Steps Toward a Neurophenomenology of Speaking in Tongues
Josh Brahinsky, Michael Lifshitz, Tanya Marie Luhrmann
The Oxford Handbook of Psychedelic, Religious, Spiritual, and Mystical Experiences June 20, 2024 Peer reviewed DOI: 10.1093/oxfordhb/9780192844064.013.18
Summary
Working between neuroscience and ethnographic observation can yield unexpected insights. A neurophenomenological project on the evangelical Christian practice of speaking in tongues combined years of participant observation in churches with careful interviews of practitioners. Designing a neuroimaging experiment to capture reported experiences led researchers to notice a shift they termed "dropping in." The interdisciplinary approach deepened understanding of tongues prayer in unanticipated ways.
Study at a glance
| Design | qualitative study |
|---|---|
| Population | evangelical Christian tongues-speakers |
| Key finding | The combination of ethnographic phenomenology and neuroscience revealed a shift in the experience of speaking in tongues, called "dropping in," which deepened understanding of tongues prayer. |
Abstract
Abstract This chapter aims to show that working back and forth between neuroscientific methods and ethnographic phenomenology can inspire us to think differently. We discuss a neurophenomenological project to improve our understanding of the evangelical Christian practice of speaking in tongues.

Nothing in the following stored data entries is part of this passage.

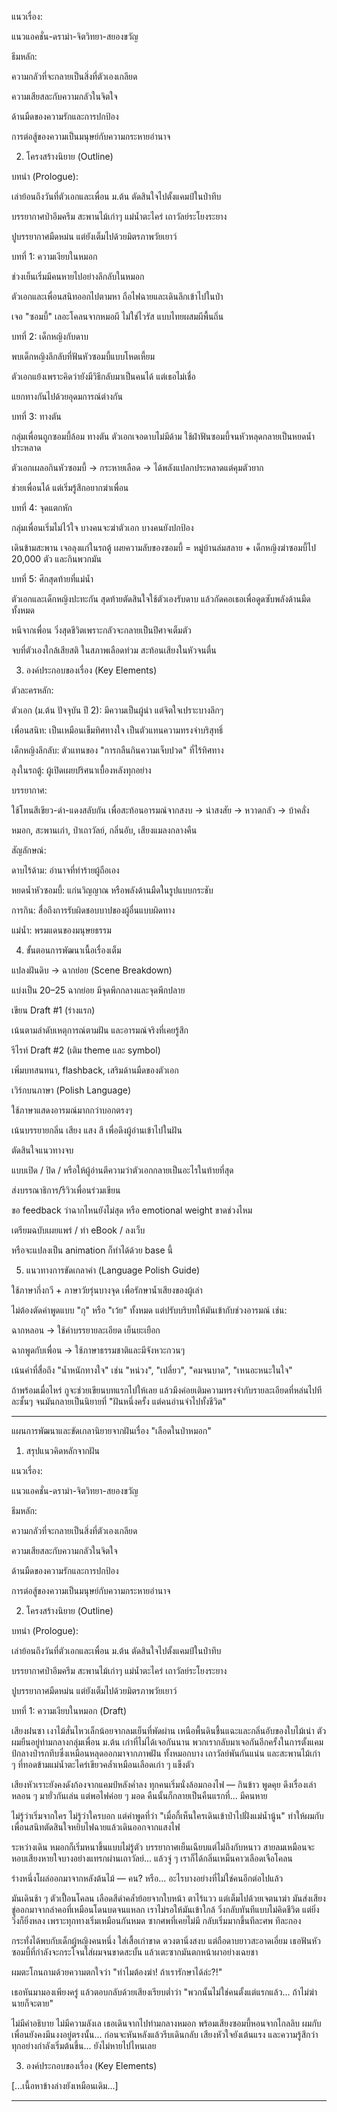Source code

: แนวเรื่อง:

แนวแอคชั่น-ดราม่า-จิตวิทยา-สยองขวัญ

ธีมหลัก:

ความกลัวที่จะกลายเป็นสิ่งที่ตัวเองเกลียด

ความเสียสละกับความกลัวในจิตใจ

ด้านมืดของความรักและการปกป้อง

การต่อสู้ของความเป็นมนุษย์กับความกระหายอำนาจ

2. โครงสร้างนิยาย (Outline)

บทนำ (Prologue):

เล่าย้อนถึงวันที่ตัวเอกและเพื่อน ม.ต้น ตัดสินใจไปตั้งแคมป์ในป่าทึบ

บรรยากาศป่าอึมครึม สะพานไม้เก่าๆ แม่น้ำตะไคร่ เถาวัลย์ระโยงระยาง

ปูบรรยากาศมืดหม่น แต่ยังเต็มไปด้วยมิตรภาพวัยเยาว์

บทที่ 1: ความเงียบในหมอก

ช่วงเย็นเริ่มมีคนหายไปอย่างลึกลับในหมอก

ตัวเอกและเพื่อนสนิทออกไปตามหา ถือไฟฉายและเดินลึกเข้าไปในป่า

เจอ "ซอมบี้" เลอะโคลนจากหมอผี ไม่ใช่ไวรัส แบบไทยผสมผีพื้นถิ่น

บทที่ 2: เด็กหญิงกับดาบ

พบเด็กหญิงลึกลับที่ฟันหัวซอมบี้แบบโหดเหี้ยม

ตัวเอกแย้งเพราะคิดว่ายังมีวิธีกลับมาเป็นคนได้ แต่เธอไม่เชื่อ

แยกทางกันไปด้วยอุดมการณ์ต่างกัน

บทที่ 3: ทางตัน

กลุ่มเพื่อนถูกซอมบี้ล้อม ทางตัน ตัวเอกเจอดาบไม่มีด้าม ใช้ฝ่าฟันซอมบี้จนหัวหลุดกลายเป็นหยดน้ำประหลาด

ตัวเอกเผลอกินหัวซอมบี้ → กระหายเลือด → ได้พลังแปลกประหลาดแต่คุมตัวยาก

ช่วยเพื่อนได้ แต่เริ่มรู้สึกอยากฆ่าเพื่อน

บทที่ 4: จุดแตกหัก

กลุ่มเพื่อนเริ่มไม่ไว้ใจ บางคนจะฆ่าตัวเอก บางคนยังปกป้อง

เดินข้ามสะพาน เจอลุงแก่ในรถตู้ เผยความลับของซอมบี้ = หมู่บ้านล่มสลาย + เด็กหญิงฆ่าซอมบี้ไป 20,000 ตัว และกินพวกมัน

บทที่ 5: ศึกสุดท้ายที่แม่น้ำ

ตัวเอกและเด็กหญิงปะทะกัน สุดท้ายตัดสินใจใช้ตัวเองรับดาบ แล้วกัดคอเธอเพื่อดูดซับพลังด้านมืดทั้งหมด

หนีจากเพื่อน วิ่งสุดชีวิตเพราะกลัวจะกลายเป็นปีศาจเต็มตัว

จบที่ตัวเองใกล้เสียสติ ในสภาพเลือดท่วม สะท้อนเสียงในหัวจนตื่น

3. องค์ประกอบของเรื่อง (Key Elements)

ตัวละครหลัก:

ตัวเอก (ม.ต้น ปัจจุบัน ปี 2): มีความเป็นผู้นำ แต่จิตใจเปราะบางลึกๆ

เพื่อนสนิท: เป็นเหมือนเข็มทิศทางใจ เป็นตัวแทนความทรงจำบริสุทธิ์

เด็กหญิงลึกลับ: ตัวแทนของ "การกลืนกินความเจ็บปวด" ที่ไร้ทิศทาง

ลุงในรถตู้: ผู้เปิดเผยปริศนาเบื้องหลังทุกอย่าง

บรรยากาศ:

ใช้โทนสีเขียว-ดำ-แดงสลับกัน เพื่อสะท้อนอารมณ์จากสงบ → น่าสงสัย → หวาดกลัว → บ้าคลั่ง

หมอก, สะพานเก่า, ป่าเถาวัลย์, กลิ่นอับ, เสียงแมลงกลางคืน

สัญลักษณ์:

ดาบไร้ด้าม: อำนาจที่ทำร้ายผู้ถือเอง

หยดน้ำหัวซอมบี้: แก่นวิญญาณ หรือพลังด้านมืดในรูปแบบกระชับ

การกิน: สื่อถึงการรับผิดชอบบาปของผู้อื่นแบบผิดทาง

แม่น้ำ: พรมแดนของมนุษยธรรม

4. ขั้นตอนการพัฒนาเนื้อเรื่องเต็ม

แปลงฝันดิบ → ฉากย่อย (Scene Breakdown)

แบ่งเป็น 20–25 ฉากย่อย มีจุดพีกกลางและจุดพีกปลาย

เขียน Draft #1 (ร่างแรก)

เน้นตามลำดับเหตุการณ์ตามฝัน และอารมณ์จริงที่เคยรู้สึก

รีไรท์ Draft #2 (เติม theme และ symbol)

เพิ่มบทสนทนา, flashback, เสริมด้านมืดของตัวเอก

เวิร์กบนภาษา (Polish Language)

ใช้ภาษาแสดงอารมณ์มากกว่าบอกตรงๆ

เน้นบรรยายกลิ่น เสียง แสง สี เพื่อดึงผู้อ่านเข้าไปในฝัน

ตัดสินใจแนวทางจบ

แบบเปิด / ปิด / หรือให้ผู้อ่านตีความว่าตัวเอกกลายเป็นอะไรในท้ายที่สุด

ส่งบรรณาธิการ/รีวิวเพื่อนร่วมเขียน

ขอ feedback ว่าฉากไหนยังไม่สุด หรือ emotional weight ขาดช่วงไหม

เตรียมฉบับเผยแพร่ / ทำ eBook / ลงเว็บ

หรือจะแปลงเป็น animation ก็ทำได้ด้วย base นี้

5. แนวทางการขัดเกลาคำ (Language Polish Guide)

ใช้ภาษากึ่งกวี + ภาษาวัยรุ่นบางจุด เพื่อรักษาน้ำเสียงของผู้เล่า

ไม่ต้องตัดคำพูดแบบ "กุ" หรือ "เว้ย" ทั้งหมด แต่ปรับบริบทให้มันเข้ากับช่วงอารมณ์ เช่น:

ฉากหลอน → ใช้คำบรรยายละเอียด เย็นยะเยือก

ฉากพูดกับเพื่อน → ใช้ภาษาธรรมชาติและมีจังหวะกวนๆ

เน้นคำที่สื่อถึง "น้ำหนักทางใจ" เช่น "หน่วง", "เปลี่ยว", "คมจนบาด", "เหนอะหนะในใจ"

ถ้าพร้อมเมื่อไหร่ กูจะช่วยเขียนบทแรกไปให้เลย แล้วมึงค่อยเติมความทรงจำกับรายละเอียดที่หล่นไปทีละชั้นๆ จนมันกลายเป็นนิยายที่ "ฝันหนึ่งครั้ง แต่คนอ่านจำไปทั้งชีวิต"

---

แผนการพัฒนาและขัดเกลานิยายจากฝันเรื่อง "เลือดในป่าหมอก"

1. สรุปแนวคิดหลักจากฝัน

แนวเรื่อง:

แนวแอคชั่น-ดราม่า-จิตวิทยา-สยองขวัญ

ธีมหลัก:

ความกลัวที่จะกลายเป็นสิ่งที่ตัวเองเกลียด

ความเสียสละกับความกลัวในจิตใจ

ด้านมืดของความรักและการปกป้อง

การต่อสู้ของความเป็นมนุษย์กับความกระหายอำนาจ

2. โครงสร้างนิยาย (Outline)

บทนำ (Prologue):

เล่าย้อนถึงวันที่ตัวเอกและเพื่อน ม.ต้น ตัดสินใจไปตั้งแคมป์ในป่าทึบ

บรรยากาศป่าอึมครึม สะพานไม้เก่าๆ แม่น้ำตะไคร่ เถาวัลย์ระโยงระยาง

ปูบรรยากาศมืดหม่น แต่ยังเต็มไปด้วยมิตรภาพวัยเยาว์

บทที่ 1: ความเงียบในหมอก (Draft)

เสียงฝนซา เงาไม้สั่นไหวเล็กน้อยจากลมเย็นที่พัดผ่าน เหนือพื้นดินชื้นแฉะและกลิ่นอับของใบไม้เน่า ตัวผมยืนอยู่ท่ามกลางกลุ่มเพื่อน ม.ต้น เก่าที่ไม่ได้เจอกันนาน พวกเรากลับมาเจอกันอีกครั้งในการตั้งแคมป์กลางป่ารกทึบซึ่งเหมือนหลุดออกมาจากภาพฝัน ทั้งหมอกบาง เถาวัลย์พันกันแน่น และสะพานไม้เก่า ๆ ที่ทอดข้ามแม่น้ำตะไคร่เขียวคล้ำเหมือนเลือดเก่า ๆ แข็งตัว

เสียงหัวเราะยังคงดังก้องจากแคมป์หลังค่ำลง ทุกคนเริ่มนั่งล้อมกองไฟ — กินข้าว พูดคุย ดึงเรื่องเล่าหลอน ๆ มายั่วกันเล่น แต่พอไฟค่อย ๆ มอด คืนนั้นก็กลายเป็นคืนแรกที่... มีคนหาย

ไม่รู้ว่าเริ่มจากใคร ไม่รู้ว่าใครบอก แต่คำพูดที่ว่า "เมื่อกี้เห็นใครเดินเข้าป่าไปฝั่งแม่น้ำนู้น" ทำให้ผมกับเพื่อนสนิทตัดสินใจหยิบไฟฉายแล้วเดินออกจากแสงไฟ

ระหว่างเดิน หมอกก็เริ่มหนาขึ้นแบบไม่รู้ตัว บรรยากาศเย็นเฉียบแต่ไม่ถึงกับหนาว สายลมเหมือนจะหอบเสียงหายใจบางอย่างแทรกผ่านเถาวัลย์... แล้วจู่ ๆ เราก็ได้กลิ่นเหม็นคาวเลือดเจือโคลน

ร่างหนึ่งโผล่ออกมาจากหลังต้นไม้ — คน? หรือ... อะไรบางอย่างที่ไม่ใช่คนอีกต่อไปแล้ว

มันเดินช้า ๆ ตัวเปื้อนโคลน เลือดสีดำคล้ำย้อยจากใบหน้า ตาไร้แวว แต่เต็มไปด้วยเจตนาฆ่า มันส่งเสียงขู่ออกมาจากลำคอที่เหมือนโดนบดจนแหลก เราไม่รอให้มันเข้าใกล้ วิ่งกลับทันทีแบบไม่คิดชีวิต แต่ยิ่งวิ่งก็ยิ่งหลง เพราะทุกทางเริ่มเหมือนกันหมด ซากศพที่เคยไม่มี กลับเริ่มมากขึ้นทีละศพ ทีละกอง

กระทั่งได้พบกับเด็กผู้หญิงคนหนึ่ง ใส่เสื้อเก่าขาด ดวงตานิ่งสงบ แต่ถือดาบยาวสะอาดเอี่ยม เธอฟันหัวซอมบี้ที่กำลังจะกระโจนใส่ผมจนขาดสะบั้น แล้วเตะซากมันตกหน้าผาอย่างเฉยชา

ผมตะโกนถามด้วยความตกใจว่า "ทำไมต้องฆ่า! ถ้าเรารักษาได้ล่ะ?!"

เธอหันมามองเพียงครู่ แล้วตอบกลับด้วยเสียงเรียบต่ำว่า "พวกนั้นไม่ใช่คนตั้งแต่แรกแล้ว... ถ้าไม่ฆ่า นายก็จะตาย"

ไม่มีคำอธิบาย ไม่มีความลังเล เธอเดินจากไปท่ามกลางหมอก พร้อมเสียงซอมบี้หอนจากไกลลิบ ผมกับเพื่อนยังคงมึนงงอยู่ตรงนั้น... ก่อนจะหันหลังแล้วรีบเดินกลับ เสียงหัวใจยังเต้นแรง และความรู้สึกว่าทุกอย่างกำลังเริ่มต้นขึ้น... ยังไม่หายไปไหนเลย

3. องค์ประกอบของเรื่อง (Key Elements)

[...เนื้อหาข้างล่างยังเหมือนเดิม...]

---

After several years of ethnographic participant observation in tongues-speaking churches, we interviewed tongues-speakers carefully. As we developed a neuroimaging experiment to try to capture what we heard from them, our interdisciplinary approach pushed us to notice shifts in the experience of speaking in tongues, which we came to call “dropping in.” The combination of ethnographic phenomenology and neuroscience brought us a deeper understanding of tongues prayer in ways we did not expect.